EXERCISE DIRECTIONS: Return only the stretch of the material below that begins with the line containing "#### **4.2.6 Luchtkwaliteit**" and ends with the line containing "#### 4.2.6.1.2 Besluit gevoelige bestemmingen", exactly; both of those lines belong to it.

EXTRACTED MATERIAL:
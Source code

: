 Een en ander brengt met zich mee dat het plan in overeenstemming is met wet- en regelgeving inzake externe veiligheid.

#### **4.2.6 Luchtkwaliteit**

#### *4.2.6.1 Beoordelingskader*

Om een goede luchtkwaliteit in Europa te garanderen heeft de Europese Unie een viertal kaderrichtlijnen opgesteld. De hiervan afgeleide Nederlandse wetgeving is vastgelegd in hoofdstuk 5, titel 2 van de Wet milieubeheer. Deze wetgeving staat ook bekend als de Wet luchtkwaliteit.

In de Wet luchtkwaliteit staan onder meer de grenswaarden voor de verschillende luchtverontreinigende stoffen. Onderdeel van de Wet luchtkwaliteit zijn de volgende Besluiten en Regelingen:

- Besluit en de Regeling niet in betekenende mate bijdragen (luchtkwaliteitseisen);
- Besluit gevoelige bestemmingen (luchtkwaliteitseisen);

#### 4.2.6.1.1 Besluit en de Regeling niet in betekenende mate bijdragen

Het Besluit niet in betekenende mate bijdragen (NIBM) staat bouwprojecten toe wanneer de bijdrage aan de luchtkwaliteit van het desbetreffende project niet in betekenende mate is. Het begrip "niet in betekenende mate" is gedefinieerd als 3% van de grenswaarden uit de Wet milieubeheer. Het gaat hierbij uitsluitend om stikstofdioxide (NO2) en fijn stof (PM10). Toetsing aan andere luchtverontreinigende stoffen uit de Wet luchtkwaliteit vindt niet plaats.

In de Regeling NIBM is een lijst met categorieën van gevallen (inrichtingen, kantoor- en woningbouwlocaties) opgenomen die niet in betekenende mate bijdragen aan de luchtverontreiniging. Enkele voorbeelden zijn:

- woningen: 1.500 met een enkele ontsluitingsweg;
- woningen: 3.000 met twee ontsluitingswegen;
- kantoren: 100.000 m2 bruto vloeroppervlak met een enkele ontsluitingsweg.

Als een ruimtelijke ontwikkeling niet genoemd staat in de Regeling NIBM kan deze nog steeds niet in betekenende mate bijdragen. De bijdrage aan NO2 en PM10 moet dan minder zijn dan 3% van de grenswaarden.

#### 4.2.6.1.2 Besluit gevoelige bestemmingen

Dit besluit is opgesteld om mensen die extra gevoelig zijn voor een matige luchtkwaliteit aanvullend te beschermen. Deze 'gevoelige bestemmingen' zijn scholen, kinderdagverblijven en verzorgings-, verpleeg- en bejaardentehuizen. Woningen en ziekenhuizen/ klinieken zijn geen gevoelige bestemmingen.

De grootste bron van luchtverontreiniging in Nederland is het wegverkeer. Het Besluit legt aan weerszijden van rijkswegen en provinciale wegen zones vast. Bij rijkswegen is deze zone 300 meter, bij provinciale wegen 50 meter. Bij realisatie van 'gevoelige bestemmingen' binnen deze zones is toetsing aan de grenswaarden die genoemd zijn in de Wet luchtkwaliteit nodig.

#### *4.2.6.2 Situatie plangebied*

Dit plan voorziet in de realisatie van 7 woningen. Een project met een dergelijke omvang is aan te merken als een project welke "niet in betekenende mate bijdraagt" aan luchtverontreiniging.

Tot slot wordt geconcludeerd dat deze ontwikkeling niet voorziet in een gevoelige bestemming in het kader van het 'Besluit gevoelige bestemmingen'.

TASK RESPONSE:
#### **4.2.6 Luchtkwaliteit**

#### *4.2.6.1 Beoordelingskader*

Om een goede luchtkwaliteit in Europa te garanderen heeft de Europese Unie een viertal kaderrichtlijnen opgesteld. De hiervan afgeleide Nederlandse wetgeving is vastgelegd in hoofdstuk 5, titel 2 van de Wet milieubeheer. Deze wetgeving staat ook bekend als de Wet luchtkwaliteit.

In de Wet luchtkwaliteit staan onder meer de grenswaarden voor de verschillende luchtverontreinigende stoffen. Onderdeel van de Wet luchtkwaliteit zijn de volgende Besluiten en Regelingen:

- Besluit en de Regeling niet in betekenende mate bijdragen (luchtkwaliteitseisen);
- Besluit gevoelige bestemmingen (luchtkwaliteitseisen);

#### 4.2.6.1.1 Besluit en de Regeling niet in betekenende mate bijdragen

Het Besluit niet in betekenende mate bijdragen (NIBM) staat bouwprojecten toe wanneer de bijdrage aan de luchtkwaliteit van het desbetreffende project niet in betekenende mate is. Het begrip "niet in betekenende mate" is gedefinieerd als 3% van de grenswaarden uit de Wet milieubeheer. Het gaat hierbij uitsluitend om stikstofdioxide (NO2) en fijn stof (PM10). Toetsing aan andere luchtverontreinigende stoffen uit de Wet luchtkwaliteit vindt niet plaats.

In de Regeling NIBM is een lijst met categorieën van gevallen (inrichtingen, kantoor- en woningbouwlocaties) opgenomen die niet in betekenende mate bijdragen aan de luchtverontreiniging. Enkele voorbeelden zijn:

- woningen: 1.500 met een enkele ontsluitingsweg;
- woningen: 3.000 met twee ontsluitingswegen;
- kantoren: 100.000 m2 bruto vloeroppervlak met een enkele ontsluitingsweg.

Als een ruimtelijke ontwikkeling niet genoemd staat in de Regeling NIBM kan deze nog steeds niet in betekenende mate bijdragen. De bijdrage aan NO2 en PM10 moet dan minder zijn dan 3% van de grenswaarden.

#### 4.2.6.1.2 Besluit gevoelige bestemmingen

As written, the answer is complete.